Large Bubbles, Just Underneath the Crust
One of my longstanding challenges with bread machine bread is the formation of very large bubbles just underneath the crust as the dough goes through long rise cycles. It happens by far the most on my sourdough bread, which is leavened with wild yeast only. The bread machine imposes many limitations, including the fact that it goes through all of the bread making steps in one continuous pass.
-> I understand that I can remove the dough from the bread machine, shape it, bake it on the stone in the oven, etc. Heck, I can use a mixer or make it by hand. I know it and enjoy it making bread those ways ... but ...
-> Suggesting that I do it "another way" is not going to help here. What I am trying to accomplish is to get the best bread possible from a programmable bread machine using its ordinary programmable cycles. I can adjust ingredients and set the timing for each step in the bread machine's cycle. With the sourdough recipe, another goal is to use only wild yeast and avoid commercial yeast.
My current solution is to check the bread from time to time during the long rise cycles. I use a razor to cut the large bubbles during the rise. It works, and it works well, but they are annoying interruptions.
-> It would be better if I could understand the root cause of those large bubbles just under the crust and how to prevent them from forming in the first place. Large bubbles form elsewhere on some loaves, but not that much. The problem is most prominent anywhere on the top of the loaf.
Any thoughts about the cause for topside large bubbles? My web searches have come up dry.
Too much water -> excessive yeast (and bacterial) activity and excessive activity of flour ferments (flour amylase and protease) -> excessive amounts of gas in the dough and changed dough composition (due to ferments) -> large pores break down under gas pressure and coalesce into large holes under the crust.

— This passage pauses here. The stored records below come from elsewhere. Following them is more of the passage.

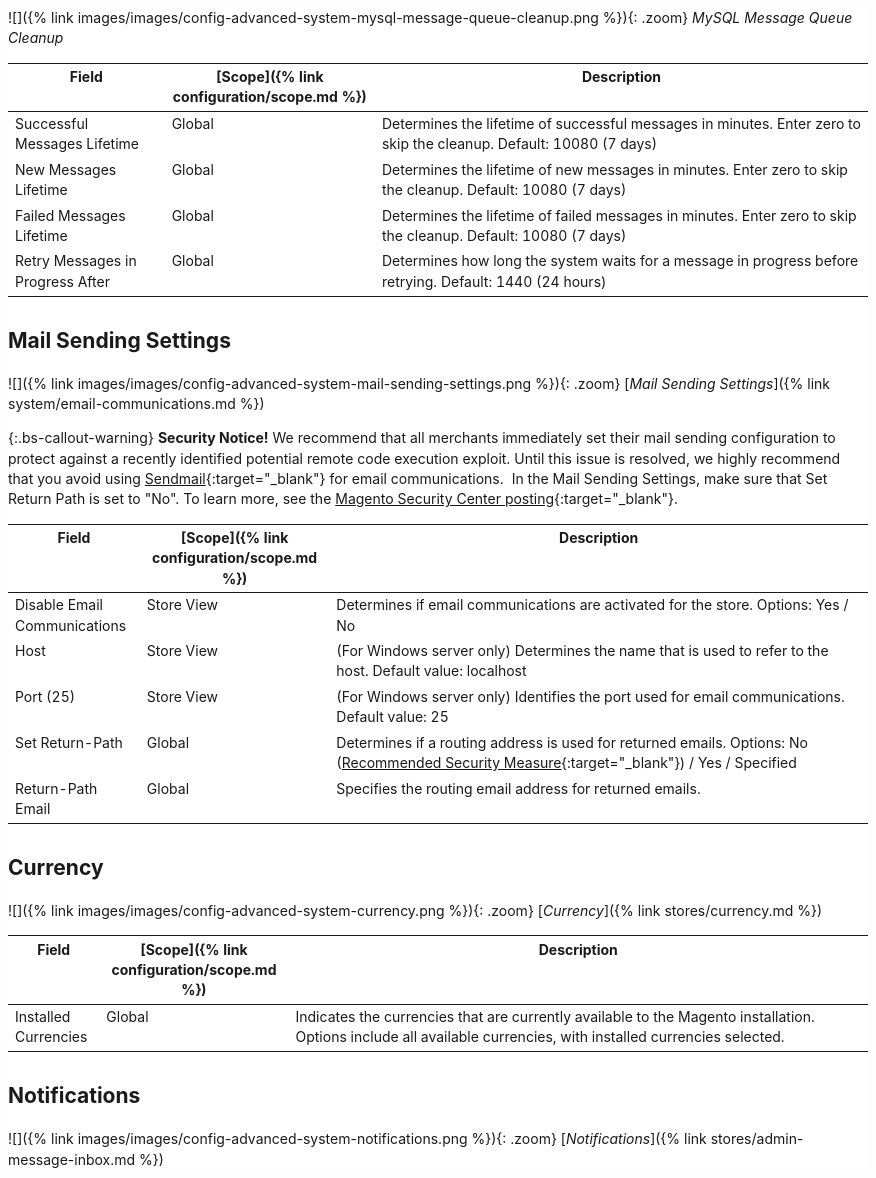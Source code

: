 ![]({% link images/images/config-advanced-system-mysql-message-queue-cleanup.png %}){: .zoom}
_MySQL Message Queue Cleanup_

|Field|[Scope]({% link configuration/scope.md %})|Description|
|--- |--- |--- |
|Successful Messages Lifetime|Global|Determines the lifetime of successful messages in minutes. Enter zero to skip the cleanup. Default: 10080 (7 days)|
|New Messages Lifetime|Global|Determines the lifetime of new messages in minutes. Enter zero to skip the cleanup. Default: 10080 (7 days)|
|Failed Messages Lifetime|Global|Determines the lifetime of failed messages in minutes. Enter zero to skip the cleanup. Default: 10080 (7 days)|
|Retry Messages in Progress After|Global|Determines how long the system waits for a message in progress before retrying. Default: 1440 (24 hours)|

## Mail Sending Settings

![]({% link images/images/config-advanced-system-mail-sending-settings.png %}){: .zoom}
[_Mail Sending Settings_]({% link system/email-communications.md %})

{:.bs-callout-warning}
**Security Notice!** We recommend that all merchants immediately set their mail sending configuration to protect against a recently identified potential remote code execution exploit. Until this issue is resolved, we highly recommend that you avoid using [Sendmail][1]{:target="_blank"} for email communications.  In the Mail Sending Settings, make sure that Set Return Path is set to "No". To learn more, see the [Magento Security Center posting][2]{:target="_blank"}.

|Field|[Scope]({% link configuration/scope.md %})|Description|
|--- |--- |--- |
|Disable Email Communications|Store View|Determines if email communications are activated for the store. Options: Yes / No|
|Host|Store View|(For Windows server only) Determines the name that is used to refer to the host. Default value: localhost|
|Port (25)|Store View|(For Windows server only) Identifies the port used for email communications. Default value: 25|
|Set Return-Path|Global|Determines if a routing address is used for returned emails. Options: No ([Recommended Security Measure](https://magento.com/security/news/new-zend-framework-1-security-vulnerability){:target="_blank"}) / Yes / Specified|
|Return-Path Email|Global|Specifies the routing email address for returned emails.|

## Currency

![]({% link images/images/config-advanced-system-currency.png %}){: .zoom}
[_Currency_]({% link stores/currency.md %})

|Field|[Scope]({% link configuration/scope.md %})|Description|
|--- |--- |--- |
|Installed Currencies|Global|Indicates the currencies that are currently available to the Magento installation. Options include all available currencies, with installed currencies selected.|

## Notifications

![]({% link images/images/config-advanced-system-notifications.png %}){: .zoom}
[_Notifications_]({% link stores/admin-message-inbox.md %})


[1]: https://en.wikipedia.org/wiki/Sendmail
[2]: https://magento.com/security/news/new-zend-framework-1-security-vulnerability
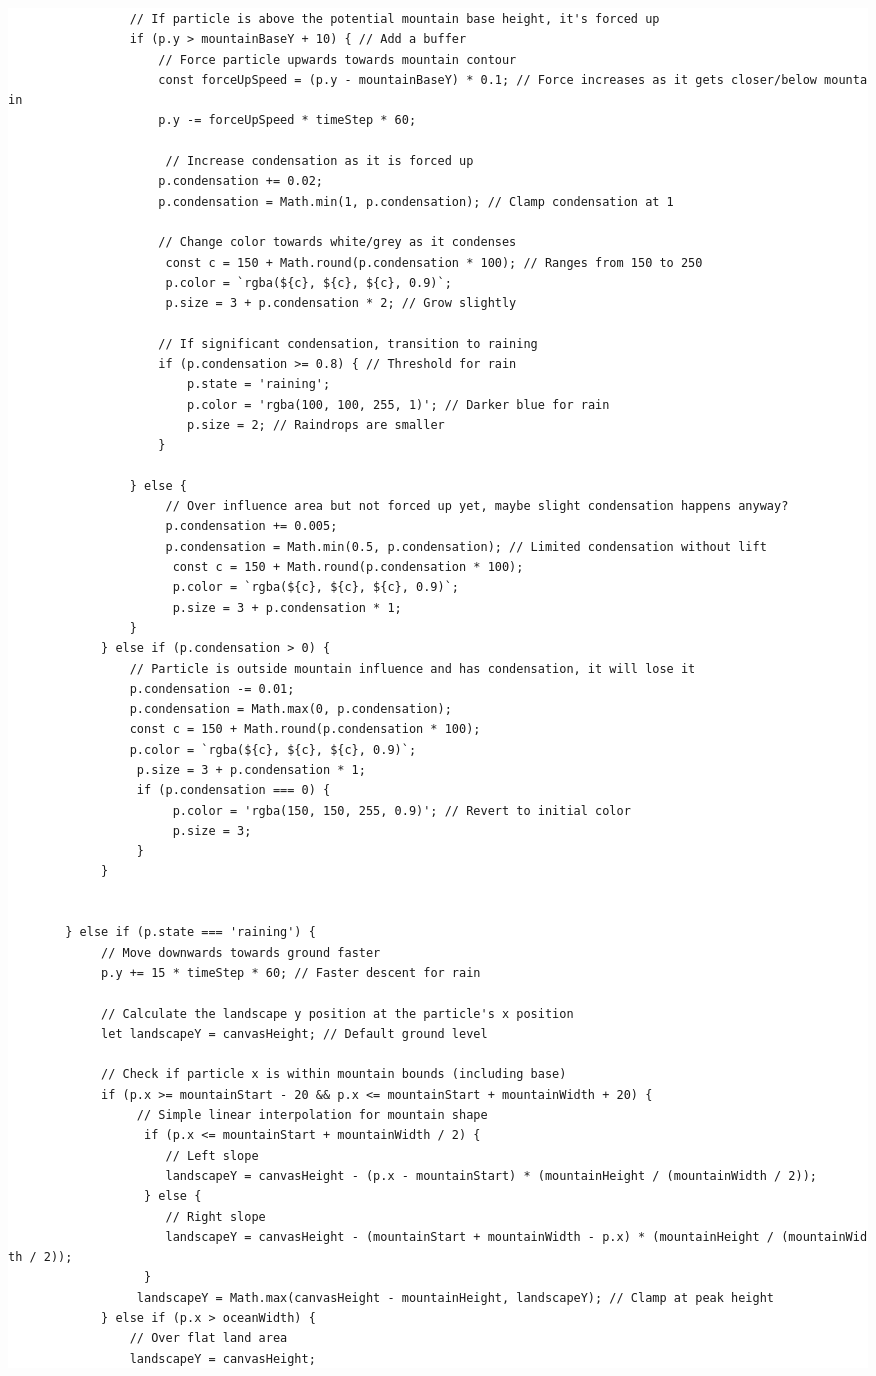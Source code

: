 
                     // If particle is above the potential mountain base height, it's forced up
                     if (p.y > mountainBaseY + 10) { // Add a buffer
                         // Force particle upwards towards mountain contour
                         const forceUpSpeed = (p.y - mountainBaseY) * 0.1; // Force increases as it gets closer/below mountain
                         p.y -= forceUpSpeed * timeStep * 60;

                          // Increase condensation as it is forced up
                         p.condensation += 0.02;
                         p.condensation = Math.min(1, p.condensation); // Clamp condensation at 1

                         // Change color towards white/grey as it condenses
                          const c = 150 + Math.round(p.condensation * 100); // Ranges from 150 to 250
                          p.color = `rgba(${c}, ${c}, ${c}, 0.9)`;
                          p.size = 3 + p.condensation * 2; // Grow slightly

                         // If significant condensation, transition to raining
                         if (p.condensation >= 0.8) { // Threshold for rain
                             p.state = 'raining';
                             p.color = 'rgba(100, 100, 255, 1)'; // Darker blue for rain
                             p.size = 2; // Raindrops are smaller
                         }

                     } else {
                          // Over influence area but not forced up yet, maybe slight condensation happens anyway?
                          p.condensation += 0.005;
                          p.condensation = Math.min(0.5, p.condensation); // Limited condensation without lift
                           const c = 150 + Math.round(p.condensation * 100);
                           p.color = `rgba(${c}, ${c}, ${c}, 0.9)`;
                           p.size = 3 + p.condensation * 1;
                     }
                 } else if (p.condensation > 0) {
                     // Particle is outside mountain influence and has condensation, it will lose it
                     p.condensation -= 0.01;
                     p.condensation = Math.max(0, p.condensation);
                     const c = 150 + Math.round(p.condensation * 100);
                     p.color = `rgba(${c}, ${c}, ${c}, 0.9)`;
                      p.size = 3 + p.condensation * 1;
                      if (p.condensation === 0) {
                           p.color = 'rgba(150, 150, 255, 0.9)'; // Revert to initial color
                           p.size = 3;
                      }
                 }


            } else if (p.state === 'raining') {
                 // Move downwards towards ground faster
                 p.y += 15 * timeStep * 60; // Faster descent for rain

                 // Calculate the landscape y position at the particle's x position
                 let landscapeY = canvasHeight; // Default ground level

                 // Check if particle x is within mountain bounds (including base)
                 if (p.x >= mountainStart - 20 && p.x <= mountainStart + mountainWidth + 20) {
                      // Simple linear interpolation for mountain shape
                       if (p.x <= mountainStart + mountainWidth / 2) {
                          // Left slope
                          landscapeY = canvasHeight - (p.x - mountainStart) * (mountainHeight / (mountainWidth / 2));
                       } else {
                          // Right slope
                          landscapeY = canvasHeight - (mountainStart + mountainWidth - p.x) * (mountainHeight / (mountainWidth / 2));
                       }
                      landscapeY = Math.max(canvasHeight - mountainHeight, landscapeY); // Clamp at peak height
                 } else if (p.x > oceanWidth) {
                     // Over flat land area
                     landscapeY = canvasHeight;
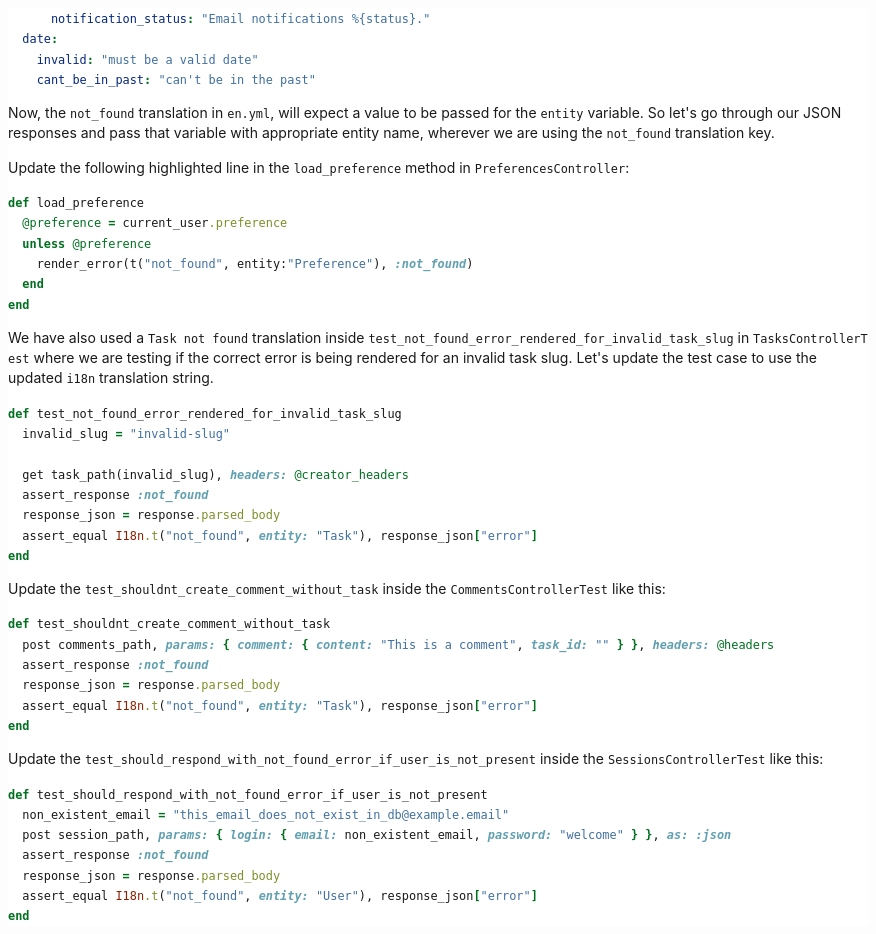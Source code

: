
 ```yaml
      notification_status: "Email notifications %{status}."
  date:
    invalid: "must be a valid date"
    cant_be_in_past: "can't be in the past"
```

Now, the `not_found` translation in `en.yml`, will expect a value to be passed
for the `entity` variable. So let's go through our JSON responses and pass that
variable with appropriate entity name, wherever we are using the `not_found`
translation key.

Update the following highlighted line in the `load_preference` method in
`PreferencesController`:

```ruby {4}
def load_preference
  @preference = current_user.preference
  unless @preference
    render_error(t("not_found", entity:"Preference"), :not_found)
  end
end
```

We have also used a `Task not found` translation inside
`test_not_found_error_rendered_for_invalid_task_slug` in `TasksControllerTest`
where we are testing if the correct error is being rendered for an invalid task
slug. Let's update the test case to use the updated `i18n` translation string.

```ruby
def test_not_found_error_rendered_for_invalid_task_slug
  invalid_slug = "invalid-slug"

  get task_path(invalid_slug), headers: @creator_headers
  assert_response :not_found
  response_json = response.parsed_body
  assert_equal I18n.t("not_found", entity: "Task"), response_json["error"]
end
```

Update the `test_shouldnt_create_comment_without_task` inside the
`CommentsControllerTest` like this:

```ruby
def test_shouldnt_create_comment_without_task
  post comments_path, params: { comment: { content: "This is a comment", task_id: "" } }, headers: @headers
  assert_response :not_found
  response_json = response.parsed_body
  assert_equal I18n.t("not_found", entity: "Task"), response_json["error"]
end
```

Update the `test_should_respond_with_not_found_error_if_user_is_not_present`
inside the `SessionsControllerTest` like this:

```ruby
def test_should_respond_with_not_found_error_if_user_is_not_present
  non_existent_email = "this_email_does_not_exist_in_db@example.email"
  post session_path, params: { login: { email: non_existent_email, password: "welcome" } }, as: :json
  assert_response :not_found
  response_json = response.parsed_body
  assert_equal I18n.t("not_found", entity: "User"), response_json["error"]
end
```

Reduce your bread dough hydration a little bit, although keep it still within the limits of acceptable dough consistency.
Also, please, see this
https://thebreadguide.com/large-holes/
I looked at the article in the link and it was very helpful. Thank you for sharing your thoughts and that link.
In my specific case, several different factors may be affecting the bread. It is a very wet dough as you suspected, so that will be the first thing to alter. I do not like to make too many changes at one time, or you never figure out what actually worked.
Other contributing factors that seem likely may include, "Too much yeast or leavening agents in your dough", "Dough temperature is too high", and "Using heavy flour".
I hope that other people join in and offer their ideas, but thanks for a good start.